DIRECTIONS FOR THIS TASK: Go to the line below containing "本题主要考查制订进度计划所采用的主要技术和工具。" and print exactly from there through the line containing "①赶工：对费用和进度进行权衡", both included. Print nothing else.

(Items from a dataset)

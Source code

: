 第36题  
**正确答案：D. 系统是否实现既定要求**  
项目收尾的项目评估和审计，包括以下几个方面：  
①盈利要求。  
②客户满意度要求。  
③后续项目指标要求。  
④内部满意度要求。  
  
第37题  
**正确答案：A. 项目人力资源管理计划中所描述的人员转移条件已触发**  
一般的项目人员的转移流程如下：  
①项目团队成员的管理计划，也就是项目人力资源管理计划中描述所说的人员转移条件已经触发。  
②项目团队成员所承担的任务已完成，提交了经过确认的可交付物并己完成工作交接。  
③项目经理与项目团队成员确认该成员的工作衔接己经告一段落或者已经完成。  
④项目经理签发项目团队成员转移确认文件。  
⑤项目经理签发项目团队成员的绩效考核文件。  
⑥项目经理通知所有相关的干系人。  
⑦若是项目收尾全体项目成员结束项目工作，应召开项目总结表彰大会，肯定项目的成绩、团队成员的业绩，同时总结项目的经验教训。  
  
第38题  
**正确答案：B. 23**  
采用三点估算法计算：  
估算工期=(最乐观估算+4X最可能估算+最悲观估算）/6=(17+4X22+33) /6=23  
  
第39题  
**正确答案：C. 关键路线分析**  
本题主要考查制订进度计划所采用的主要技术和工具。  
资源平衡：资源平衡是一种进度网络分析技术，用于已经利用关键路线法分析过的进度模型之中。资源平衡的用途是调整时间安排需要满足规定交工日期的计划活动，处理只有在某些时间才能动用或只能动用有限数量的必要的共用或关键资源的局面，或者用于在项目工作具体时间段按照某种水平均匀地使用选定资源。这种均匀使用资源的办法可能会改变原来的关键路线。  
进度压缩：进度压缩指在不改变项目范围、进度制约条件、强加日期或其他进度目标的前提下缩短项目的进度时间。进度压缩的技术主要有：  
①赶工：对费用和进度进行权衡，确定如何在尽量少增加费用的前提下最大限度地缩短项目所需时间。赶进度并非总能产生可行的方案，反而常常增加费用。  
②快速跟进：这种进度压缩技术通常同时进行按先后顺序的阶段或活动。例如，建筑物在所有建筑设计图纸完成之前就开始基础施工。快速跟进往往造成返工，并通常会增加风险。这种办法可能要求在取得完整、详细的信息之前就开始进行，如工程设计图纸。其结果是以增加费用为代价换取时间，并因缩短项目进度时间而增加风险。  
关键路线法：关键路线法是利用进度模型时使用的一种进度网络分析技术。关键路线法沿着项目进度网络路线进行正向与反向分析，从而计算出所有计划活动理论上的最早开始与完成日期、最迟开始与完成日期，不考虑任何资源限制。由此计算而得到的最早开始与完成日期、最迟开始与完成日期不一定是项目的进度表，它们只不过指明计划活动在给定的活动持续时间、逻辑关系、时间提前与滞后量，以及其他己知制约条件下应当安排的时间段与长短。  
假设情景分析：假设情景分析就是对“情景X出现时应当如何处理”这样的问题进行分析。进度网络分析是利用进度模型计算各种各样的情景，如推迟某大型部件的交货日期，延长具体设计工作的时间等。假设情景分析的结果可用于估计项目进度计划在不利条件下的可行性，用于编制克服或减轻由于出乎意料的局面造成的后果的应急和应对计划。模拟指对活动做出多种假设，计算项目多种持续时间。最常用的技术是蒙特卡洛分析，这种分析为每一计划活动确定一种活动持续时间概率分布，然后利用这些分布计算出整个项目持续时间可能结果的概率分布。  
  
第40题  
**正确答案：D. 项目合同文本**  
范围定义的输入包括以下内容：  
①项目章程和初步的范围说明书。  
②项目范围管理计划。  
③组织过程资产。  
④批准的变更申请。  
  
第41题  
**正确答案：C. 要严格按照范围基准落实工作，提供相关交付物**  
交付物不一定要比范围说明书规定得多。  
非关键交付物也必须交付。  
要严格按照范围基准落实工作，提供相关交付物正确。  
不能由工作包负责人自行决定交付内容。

WRITTEN REPLY:
本题主要考查制订进度计划所采用的主要技术和工具。  
资源平衡：资源平衡是一种进度网络分析技术，用于已经利用关键路线法分析过的进度模型之中。资源平衡的用途是调整时间安排需要满足规定交工日期的计划活动，处理只有在某些时间才能动用或只能动用有限数量的必要的共用或关键资源的局面，或者用于在项目工作具体时间段按照某种水平均匀地使用选定资源。这种均匀使用资源的办法可能会改变原来的关键路线。  
进度压缩：进度压缩指在不改变项目范围、进度制约条件、强加日期或其他进度目标的前提下缩短项目的进度时间。进度压缩的技术主要有：  
①赶工：对费用和进度进行权衡，确定如何在尽量少增加费用的前提下最大限度地缩短项目所需时间。赶进度并非总能产生可行的方案，反而常常增加费用。  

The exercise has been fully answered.